• Given data:
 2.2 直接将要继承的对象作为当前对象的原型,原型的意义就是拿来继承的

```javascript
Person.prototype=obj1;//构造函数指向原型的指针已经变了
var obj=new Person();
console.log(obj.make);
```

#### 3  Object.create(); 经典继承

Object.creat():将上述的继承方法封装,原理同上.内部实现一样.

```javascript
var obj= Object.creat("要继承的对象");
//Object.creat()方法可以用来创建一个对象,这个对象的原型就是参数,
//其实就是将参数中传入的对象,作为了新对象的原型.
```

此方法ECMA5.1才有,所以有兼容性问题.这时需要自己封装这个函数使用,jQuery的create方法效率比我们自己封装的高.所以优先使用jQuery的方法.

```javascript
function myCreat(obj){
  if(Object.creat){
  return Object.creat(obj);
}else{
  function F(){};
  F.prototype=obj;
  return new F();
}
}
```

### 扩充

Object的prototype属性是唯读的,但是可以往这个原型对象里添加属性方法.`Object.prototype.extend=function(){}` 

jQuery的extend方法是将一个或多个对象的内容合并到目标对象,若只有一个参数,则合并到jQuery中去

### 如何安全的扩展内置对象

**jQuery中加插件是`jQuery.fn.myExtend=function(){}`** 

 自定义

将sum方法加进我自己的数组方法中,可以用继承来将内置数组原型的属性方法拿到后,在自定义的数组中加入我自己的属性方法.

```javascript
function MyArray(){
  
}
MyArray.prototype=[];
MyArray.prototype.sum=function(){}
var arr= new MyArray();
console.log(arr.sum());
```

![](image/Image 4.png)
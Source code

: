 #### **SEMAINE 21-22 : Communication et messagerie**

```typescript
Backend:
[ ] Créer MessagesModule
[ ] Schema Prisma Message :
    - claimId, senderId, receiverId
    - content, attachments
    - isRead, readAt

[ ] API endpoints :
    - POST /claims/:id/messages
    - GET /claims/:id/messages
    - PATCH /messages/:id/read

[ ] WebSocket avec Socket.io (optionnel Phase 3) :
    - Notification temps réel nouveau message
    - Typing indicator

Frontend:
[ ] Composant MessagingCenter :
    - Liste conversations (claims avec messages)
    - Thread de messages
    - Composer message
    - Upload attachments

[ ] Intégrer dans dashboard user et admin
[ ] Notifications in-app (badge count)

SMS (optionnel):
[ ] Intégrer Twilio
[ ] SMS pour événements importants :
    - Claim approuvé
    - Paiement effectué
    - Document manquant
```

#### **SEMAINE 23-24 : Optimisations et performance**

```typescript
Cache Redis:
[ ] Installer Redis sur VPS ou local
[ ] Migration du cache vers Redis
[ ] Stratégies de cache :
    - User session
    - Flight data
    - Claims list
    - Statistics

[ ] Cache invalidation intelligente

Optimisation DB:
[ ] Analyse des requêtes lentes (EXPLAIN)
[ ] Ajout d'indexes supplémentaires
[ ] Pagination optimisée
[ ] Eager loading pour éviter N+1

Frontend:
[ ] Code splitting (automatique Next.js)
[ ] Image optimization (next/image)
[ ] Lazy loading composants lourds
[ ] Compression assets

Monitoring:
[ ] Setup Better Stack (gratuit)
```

• Work instruction: Extract every line above containing the word "console".

• Exercise solution:
console.log(obj.make);
console.log(arr.sum());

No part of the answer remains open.